◆ What the task requires: Search the records below for the string "than", and report each line that contains it.

◆ Input material:
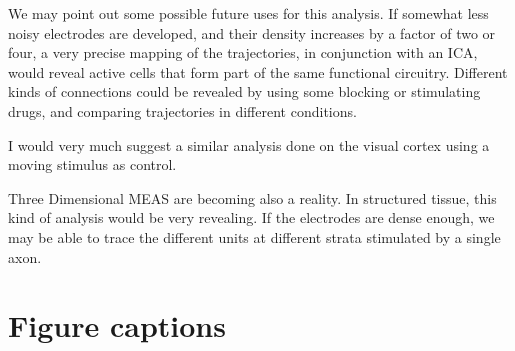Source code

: \documentclass[utf8]{frontiersSCNS}
\begin{document}
We may point out some possible future uses for this analysis.
If somewhat less noisy electrodes are developed, and their density
increases by a factor of two or four, a very precise mapping of the
trajectories, in conjunction with an ICA, would reveal active
cells that form part of the same functional circuitry. Different
kinds of connections could be revealed by using some blocking
or stimulating drugs, and comparing trajectories in different conditions.

I would very much suggest a similar analysis done on
the visual cortex using a moving stimulus as control.

Three Dimensional MEAS are becoming also a reality.
In structured tissue, this kind
of analysis would be very revealing. If the electrodes
are dense enough, we may be able to trace the different units at
different strata stimulated by a single axon.



\section*{Figure captions}





 
\end{document}
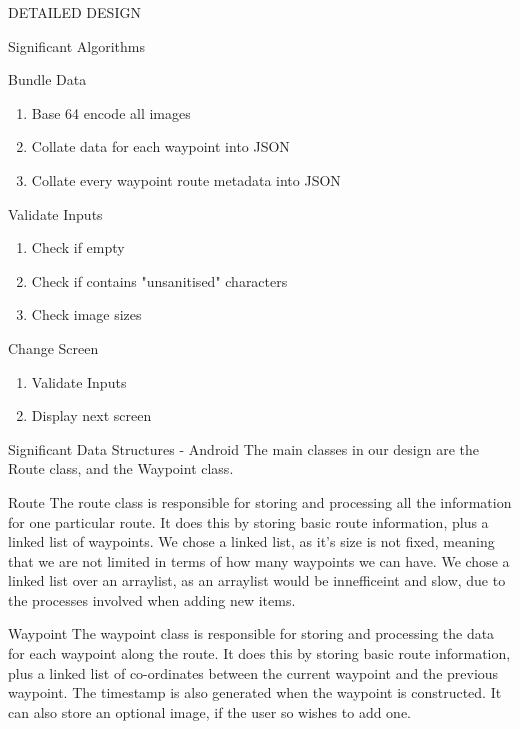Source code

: \documentclass{article}
\begin{document}
\begin{section}{DETAILED DESIGN}
\begin{subsection}{Significant Algorithms}
    \begin{subsubsection}{Bundle Data}
        \begin{enumerate}
            \item{Base 64 encode all images}
            \item{Collate data for each waypoint into JSON}
            \item{Collate every waypoint route metadata into JSON}
        \end{enumerate}
    \end{subsubsection}

    \begin{subsubsection}{Validate Inputs}
        \begin{enumerate}
            \item{Check if empty}
            \item{Check if contains "unsanitised" characters}
            \item{Check image sizes}
        \end{enumerate}
    \end{subsubsection}

    	\begin{subsubsection}{Change Screen}
    	    \begin{enumerate}
    	        \item{Validate Inputs}
    	        \item{Display next screen}
    	    \end{enumerate}
   		\end{subsubsection}
	\end{subsection}
	
	\begin{subsection}{Significant Data Structures - Android}
		The main classes in our design are the Route class, and the Waypoint class. 

		\begin{subsubsection}{Route}
			The route class is responsible for storing and processing all the information for one particular route. It does this by storing basic route information, plus a linked list of waypoints. We chose a linked list, as it's size is not fixed, meaning that we are not limited in terms of how many waypoints we can have. We chose a linked list over an arraylist, as an arraylist would be innefficeint and slow, due to the processes involved when adding new items.
		\end{subsubsection}

		\begin{subsubsection}{Waypoint}
			The waypoint class is responsible for storing and processing the data for each waypoint along the route. It does this by storing basic route information, plus a linked list of co-ordinates between the current waypoint and the previous waypoint. The timestamp is also generated when the waypoint is constructed. It can also store an optional image, if the user so wishes to add one.
		\end{subsubsection}


\end{subsection}
\end{section}
\end{document}
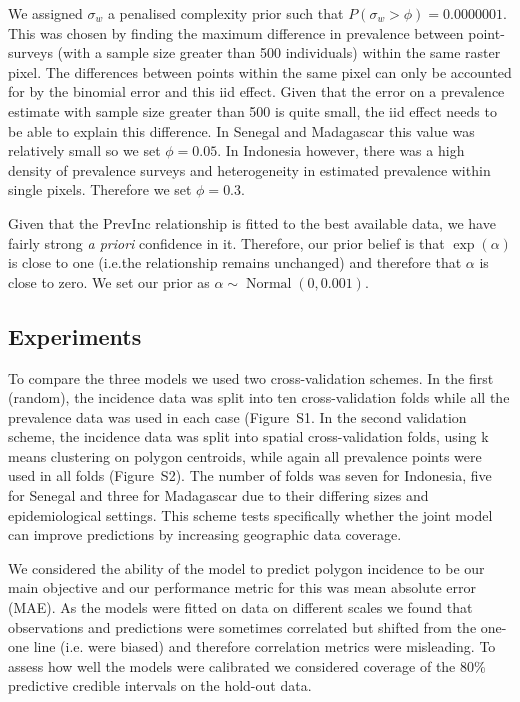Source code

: \documentclass{statsoc}
\begin{document}
We assigned $\sigma_w$ a penalised complexity prior such that $P(\sigma_w > \phi) = 0.0000001$. 
This was chosen by finding the maximum difference in prevalence between point-surveys (with a sample size greater than 500 individuals) within the same raster pixel.
The differences between points within the same pixel can only be accounted for by the binomial error and this iid effect.
Given that the error on a prevalence estimate with sample size greater than 500 is quite small, the iid effect needs to be able to explain this difference.
In Senegal and Madagascar this value was relatively small so we set $\phi = 0.05$. 
In Indonesia however, there was a high density of prevalence surveys and heterogeneity in estimated prevalence within single pixels.
Therefore we set $\phi = 0.3$.

Given that the PrevInc relationship is fitted to the best available data, we have fairly strong \emph{a priori} confidence in it.
Therefore, our prior belief is that $\exp(\alpha)$ is close to one (i.e.\thinspace the relationship remains unchanged) and therefore that $\alpha$ is close to zero.
We set our prior as $\alpha \sim \operatorname{Normal}(0, 0.001)$.


\subsection*{Experiments}

To compare the three models we used two cross-validation schemes. 
In the first (random), the incidence data was split into ten cross-validation folds while all the prevalence data was used in each case (Figure~S1. 
In the second validation scheme, the incidence data was split into spatial cross-validation folds, using k means clustering on polygon centroids, while again all prevalence points were used in all folds (Figure~S2).
The number of folds was seven for Indonesia, five for Senegal and three for Madagascar due to their differing sizes and epidemiological settings.
This scheme tests specifically whether the joint model can improve predictions by increasing geographic data coverage.


We considered the ability of the model to predict polygon incidence to be our main objective and our performance metric for this was mean absolute error (MAE).
As the models were fitted on data on different scales we found that observations and predictions were sometimes correlated but shifted from the one-one line (i.e. were biased) and therefore correlation metrics were misleading.
To assess how well the models were calibrated we considered coverage of the 80\% predictive credible intervals on the hold-out data.
\end{document}
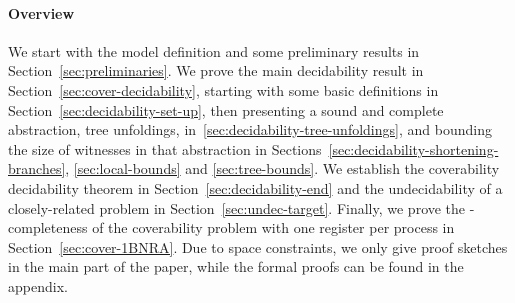 \paragraph*{Overview}


We start with the model definition and some preliminary results in Section~\ref{sec:preliminaries}. We prove the main decidability result in Section~\ref{sec:cover-decidability}, starting with some basic definitions in Section~\ref{sec:decidability-set-up}, then presenting a sound and complete abstraction, tree unfoldings, in~\ref{sec:decidability-tree-unfoldings}, and bounding the size of witnesses in that abstraction in Sections~\ref{sec:decidability-shortening-branches}, \ref{sec:local-bounds} and \ref{sec:tree-bounds}. We establish the coverability decidability theorem in Section~\ref{sec:decidability-end} and the undecidability of a closely-related problem in Section~\ref{sec:undec-target}. Finally, we prove the \NP-completeness of the coverability problem with one register per process in Section~\ref{sec:cover-1BNRA}.
Due to space constraints, we only give proof sketches in the main part of the paper, while the formal proofs can be found in the appendix.

%
%
%	
%
%
%
%	
%	
%	
%	
%	
%	
%	
%	
%	
%	
%	
%	
%	
%	
%	
%	
%	
%
	
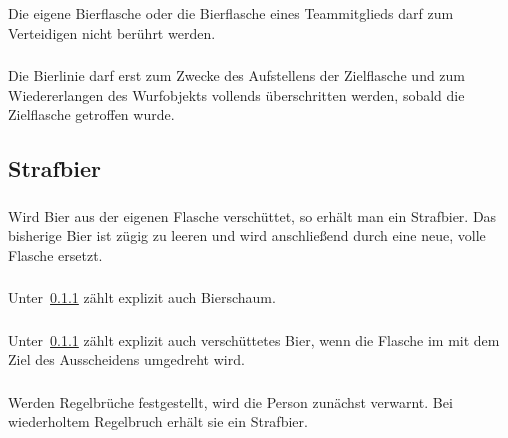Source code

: \subsubsection{}
Die eigene Bierflasche oder die Bierflasche eines Teammitglieds darf zum Verteidigen nicht berührt werden.

\subsubsection{}
Die Bierlinie darf erst zum Zwecke des Aufstellens der Zielflasche und zum Wiedererlangen des Wurfobjekts vollends überschritten werden, sobald die Zielflasche getroffen wurde.

\subsection{Strafbier}
\subsubsection{}\label{Flunkyball:Strafbier:Allg}
Wird Bier aus der eigenen Flasche verschüttet, so erhält man ein Strafbier.
Das bisherige Bier ist zügig zu leeren und wird anschließend durch eine neue, volle Flasche ersetzt.

\subsubsection{}
Unter~\ref{Flunkyball:Strafbier:Allg} zählt explizit auch Bierschaum.

\subsubsection{}
Unter~\ref{Flunkyball:Strafbier:Allg} zählt explizit auch verschüttetes Bier, wenn die Flasche im mit dem Ziel des Ausscheidens umgedreht wird.

\subsubsection{}
Werden Regelbrüche festgestellt, wird die Person zunächst verwarnt.
Bei wiederholtem Regelbruch erhält sie ein Strafbier.
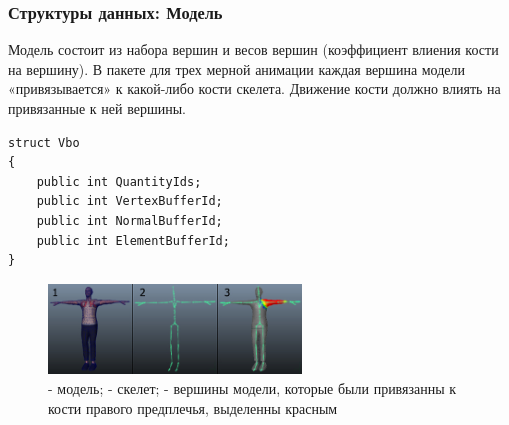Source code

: \documentclass{beamer}
\begin{document}
  
\begin{frame}[fragile]
\frametitle{Структуры данных: Модель}
\begin{scriptsize}

\begin{multicols}{2}
Модель состоит из набора вершин и весов вершин (коэффициент влиения кости на вершину). В пакете для трех мерной анимации каждая вершина модели «привязывается» к какой-либо кости скелета. Движение кости должно влиять на привязанные к ней вершины.

\columnbreak

\begin{verbatim}
struct Vbo
{
    public int QuantityIds;    
    public int VertexBufferId;
    public int NormalBufferId;
    public int ElementBufferId;
}
\end{verbatim}

\end{multicols}

\begin{figure}[h!]
    \centering
    \includegraphics[width=0.6\textwidth]{skinning.png}
    \caption{\scriptsize{ - модель;  - скелет;  - вершины модели, которые были привязанны к кости правого предплечья, выделенны красным}}
\end{figure}

\end{scriptsize}
\end{frame}
\end{document}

◆ Solution to this problem:
This was chosen by finding the maximum difference in prevalence between point-surveys (with a sample size greater than 500 individuals) within the same raster pixel.
Given that the error on a prevalence estimate with sample size greater than 500 is quite small, the iid effect needs to be able to explain this difference.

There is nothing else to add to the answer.